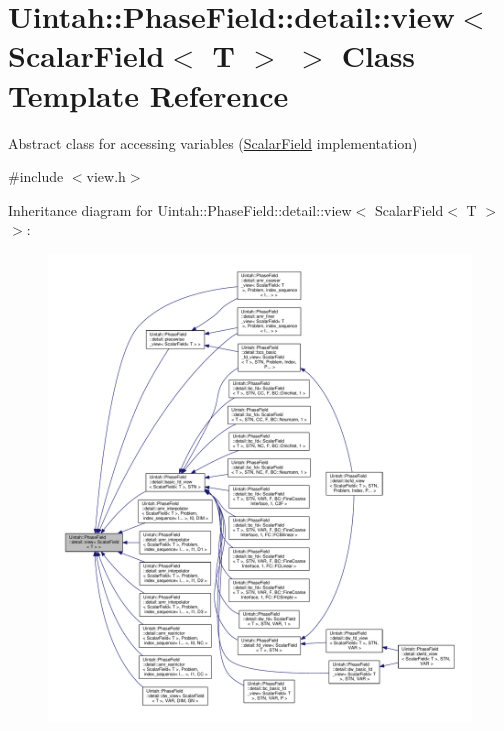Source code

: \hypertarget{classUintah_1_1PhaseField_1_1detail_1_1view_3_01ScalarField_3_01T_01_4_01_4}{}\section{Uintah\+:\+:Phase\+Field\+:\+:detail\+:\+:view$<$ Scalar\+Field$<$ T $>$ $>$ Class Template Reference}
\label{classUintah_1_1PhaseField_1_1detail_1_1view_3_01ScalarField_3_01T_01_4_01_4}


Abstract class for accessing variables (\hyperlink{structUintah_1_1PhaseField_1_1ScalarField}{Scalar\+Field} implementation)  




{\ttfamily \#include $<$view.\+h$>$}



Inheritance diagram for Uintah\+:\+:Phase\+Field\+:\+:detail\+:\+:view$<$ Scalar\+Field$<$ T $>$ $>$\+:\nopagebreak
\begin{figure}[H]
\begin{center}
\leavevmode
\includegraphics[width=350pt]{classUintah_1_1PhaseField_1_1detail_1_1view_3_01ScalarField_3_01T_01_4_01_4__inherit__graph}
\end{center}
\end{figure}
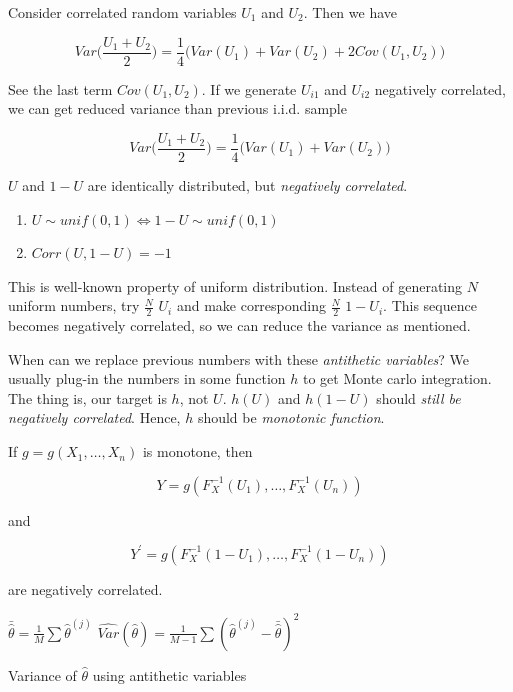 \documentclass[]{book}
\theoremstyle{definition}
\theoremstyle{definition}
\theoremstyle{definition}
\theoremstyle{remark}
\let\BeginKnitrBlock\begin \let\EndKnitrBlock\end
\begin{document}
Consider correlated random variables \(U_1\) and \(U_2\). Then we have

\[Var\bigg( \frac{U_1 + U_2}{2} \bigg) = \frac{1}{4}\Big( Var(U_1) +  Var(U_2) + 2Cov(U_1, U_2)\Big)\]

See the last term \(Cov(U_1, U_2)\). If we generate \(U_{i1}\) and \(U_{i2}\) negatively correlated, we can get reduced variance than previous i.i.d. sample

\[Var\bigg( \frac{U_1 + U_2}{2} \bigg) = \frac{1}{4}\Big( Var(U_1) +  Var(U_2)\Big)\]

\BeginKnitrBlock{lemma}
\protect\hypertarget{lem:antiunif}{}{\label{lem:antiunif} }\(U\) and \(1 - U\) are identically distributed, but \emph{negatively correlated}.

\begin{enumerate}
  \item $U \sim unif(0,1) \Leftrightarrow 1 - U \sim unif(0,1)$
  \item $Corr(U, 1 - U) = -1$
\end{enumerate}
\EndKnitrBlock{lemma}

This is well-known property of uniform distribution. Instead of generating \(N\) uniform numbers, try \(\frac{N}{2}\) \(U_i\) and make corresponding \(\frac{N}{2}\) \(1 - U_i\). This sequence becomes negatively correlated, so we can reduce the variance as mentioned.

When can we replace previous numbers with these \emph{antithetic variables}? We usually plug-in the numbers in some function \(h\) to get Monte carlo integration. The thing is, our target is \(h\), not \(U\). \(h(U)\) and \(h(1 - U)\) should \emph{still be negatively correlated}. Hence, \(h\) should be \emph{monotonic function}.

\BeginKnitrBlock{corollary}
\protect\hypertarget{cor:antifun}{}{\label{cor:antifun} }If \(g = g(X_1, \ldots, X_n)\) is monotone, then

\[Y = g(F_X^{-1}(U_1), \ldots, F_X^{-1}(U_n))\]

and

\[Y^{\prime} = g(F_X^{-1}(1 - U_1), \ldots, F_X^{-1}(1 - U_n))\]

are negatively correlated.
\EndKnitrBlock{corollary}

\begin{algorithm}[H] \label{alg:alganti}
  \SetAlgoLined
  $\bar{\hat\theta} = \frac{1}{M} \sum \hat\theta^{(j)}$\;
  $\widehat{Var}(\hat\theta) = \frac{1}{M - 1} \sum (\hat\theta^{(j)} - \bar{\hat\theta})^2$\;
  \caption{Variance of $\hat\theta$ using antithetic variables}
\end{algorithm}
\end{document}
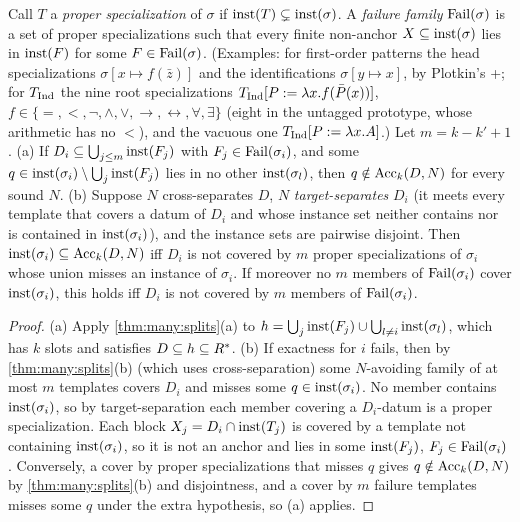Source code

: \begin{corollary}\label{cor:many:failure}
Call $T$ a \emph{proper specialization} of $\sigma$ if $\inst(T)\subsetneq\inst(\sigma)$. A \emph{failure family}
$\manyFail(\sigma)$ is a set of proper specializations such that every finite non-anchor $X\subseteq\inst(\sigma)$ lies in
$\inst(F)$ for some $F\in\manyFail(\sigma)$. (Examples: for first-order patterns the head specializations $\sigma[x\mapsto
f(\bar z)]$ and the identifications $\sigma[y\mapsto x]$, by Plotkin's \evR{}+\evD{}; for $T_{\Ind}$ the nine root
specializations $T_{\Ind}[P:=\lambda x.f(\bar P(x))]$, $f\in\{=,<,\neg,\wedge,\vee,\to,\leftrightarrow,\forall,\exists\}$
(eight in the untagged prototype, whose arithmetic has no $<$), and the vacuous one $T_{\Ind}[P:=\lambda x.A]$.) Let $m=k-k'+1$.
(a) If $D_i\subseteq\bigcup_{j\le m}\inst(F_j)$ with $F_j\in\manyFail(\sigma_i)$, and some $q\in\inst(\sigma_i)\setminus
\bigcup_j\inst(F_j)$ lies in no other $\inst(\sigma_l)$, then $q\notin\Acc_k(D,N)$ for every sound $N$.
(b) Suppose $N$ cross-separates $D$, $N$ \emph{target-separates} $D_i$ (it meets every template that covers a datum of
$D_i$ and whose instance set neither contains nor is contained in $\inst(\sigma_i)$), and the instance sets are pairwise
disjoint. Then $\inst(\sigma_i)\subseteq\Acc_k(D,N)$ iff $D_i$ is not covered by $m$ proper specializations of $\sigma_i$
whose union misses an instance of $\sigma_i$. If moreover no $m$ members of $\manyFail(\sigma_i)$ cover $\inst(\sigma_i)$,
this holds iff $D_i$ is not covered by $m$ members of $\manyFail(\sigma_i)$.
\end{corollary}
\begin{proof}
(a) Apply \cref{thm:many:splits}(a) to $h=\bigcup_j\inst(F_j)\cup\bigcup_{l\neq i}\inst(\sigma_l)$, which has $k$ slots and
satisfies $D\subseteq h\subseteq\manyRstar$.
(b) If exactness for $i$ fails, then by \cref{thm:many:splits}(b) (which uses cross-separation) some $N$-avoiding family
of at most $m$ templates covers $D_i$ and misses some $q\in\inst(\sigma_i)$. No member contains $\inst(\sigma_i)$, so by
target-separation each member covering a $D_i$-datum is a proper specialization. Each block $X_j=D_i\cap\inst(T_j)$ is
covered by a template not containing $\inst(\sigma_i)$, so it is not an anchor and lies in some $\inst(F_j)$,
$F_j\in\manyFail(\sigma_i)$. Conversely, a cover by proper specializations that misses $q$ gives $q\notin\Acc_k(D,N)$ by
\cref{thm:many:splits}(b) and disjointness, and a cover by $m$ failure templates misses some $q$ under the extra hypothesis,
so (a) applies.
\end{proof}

---*---

• What this task involves: From the records, copy every line that has the string "covers" in it.

• Output below:
(b) Suppose $N$ cross-separates $D$, $N$ \emph{target-separates} $D_i$ (it meets every template that covers a datum of
of at most $m$ templates covers $D_i$ and misses some $q\in\inst(\sigma_i)$. No member contains $\inst(\sigma_i)$, so by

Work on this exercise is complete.